#### Answer

To have the same speed as the sphere, the hoop should be released from a height of 43 cm

#### Work Step by Step

We can use the formula for the speed of a rotating object to find an expression for the sphere's speed $v_s$ at the bottom. Let $h_s$ be the initial height of the sphere.
$v_s = \sqrt{\frac{2gh_s}{1+c}}$
$v_s = \sqrt{\frac{2gh_s}{1+2/5}}$
$v_s = \sqrt{\frac{10gh_s}{7}}$
We can use the formula for the speed of a rotating object to find an expression for the hoop's speed $v_h$ at the bottom.
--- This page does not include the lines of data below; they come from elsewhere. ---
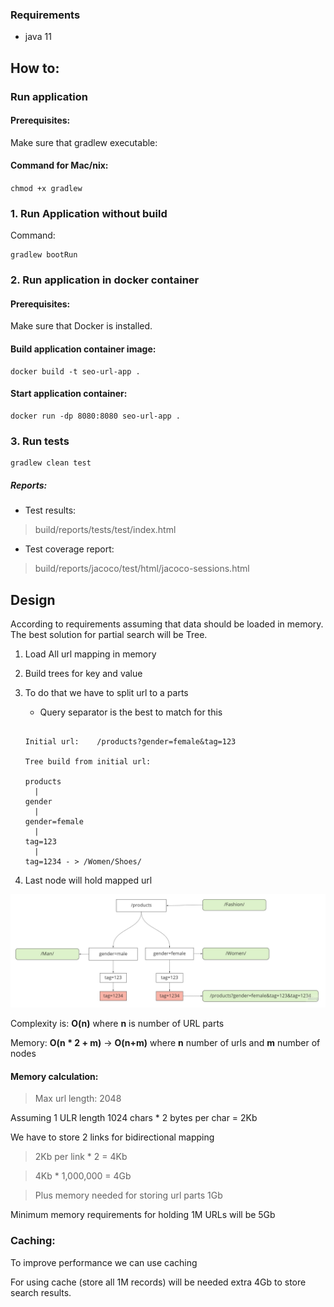 ### Requirements

* java 11

## How to:

### Run application

#### Prerequisites:

Make sure that gradlew executable:

#### Command for Mac/nix:

``chmod +x gradlew``

### 1. Run Application without build

Command:

```shell
gradlew bootRun
```

### 2. Run application in docker container

#### Prerequisites:

Make sure that Docker is installed.

#### Build application container image:

```shell
docker build -t seo-url-app .
```

#### Start application container:

```
docker run -dp 8080:8080 seo-url-app .
```

### 3. Run tests

```shell
gradlew clean test 
```

##### Reports:

* Test results:

> build/reports/tests/test/index.html

* Test coverage report:

> build/reports/jacoco/test/html/jacoco-sessions.html

## Design

According to requirements assuming that data should be loaded in memory. The best solution for partial search will be Tree.

1. Load All url mapping in memory
1. Build trees for key and value

1. To do that we have to split url to a parts
   - Query separator is the best to match for this
   ```
   
   Initial url:    /products?gender=female&tag=123
     
   Tree build from initial url:
   
   products
     |
   gender
     |
   gender=female
     |
   tag=123
     |
   tag=1234 - > /Women/Shoes/ 

   ```
1. Last node will hold mapped url

!["Url Tree"](tree.jpg )

Complexity is: **O(n)** where **n** is number of URL parts

Memory: **O(n * 2 + m)** -> **O(n+m)** where **n** number of urls and **m** number of nodes

#### Memory calculation:

> Max url length: 2048

Assuming 1 ULR length 1024 chars * 2 bytes per char = 2Kb

We have to store 2 links for bidirectional mapping
> 2Kb per link * 2 = 4Kb

> 4Kb * 1,000,000 = 4Gb

> Plus memory needed for storing url parts 1Gb

Minimum memory requirements for holding 1M URLs will be 5Gb

### Caching:

To improve performance we can use caching

For using cache (store all 1M records) will be needed extra 4Gb to store search results.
Let $h_h$ be the initial height of the hoop.
$v_h = \sqrt{\frac{2gh_h}{1+c}}$
$v_h = \sqrt{\frac{2gh_h}{1+1}}$
$v_h = \sqrt{gh_h}$
We then equate the speeds to find the value of $h_h$;
$v_h = v_s$
$\sqrt{gh_h} = \sqrt{\frac{10gh_s}{7}}$
$gh_h = \frac{10gh_s}{7}$
$h_h = \frac{10h_s}{7}$
$h_h = \frac{(10)(0.30~m)}{7}$
$h_h = 0.43~m$
To have the same speed as the sphere, the hoop should be released from a height of 43 cm.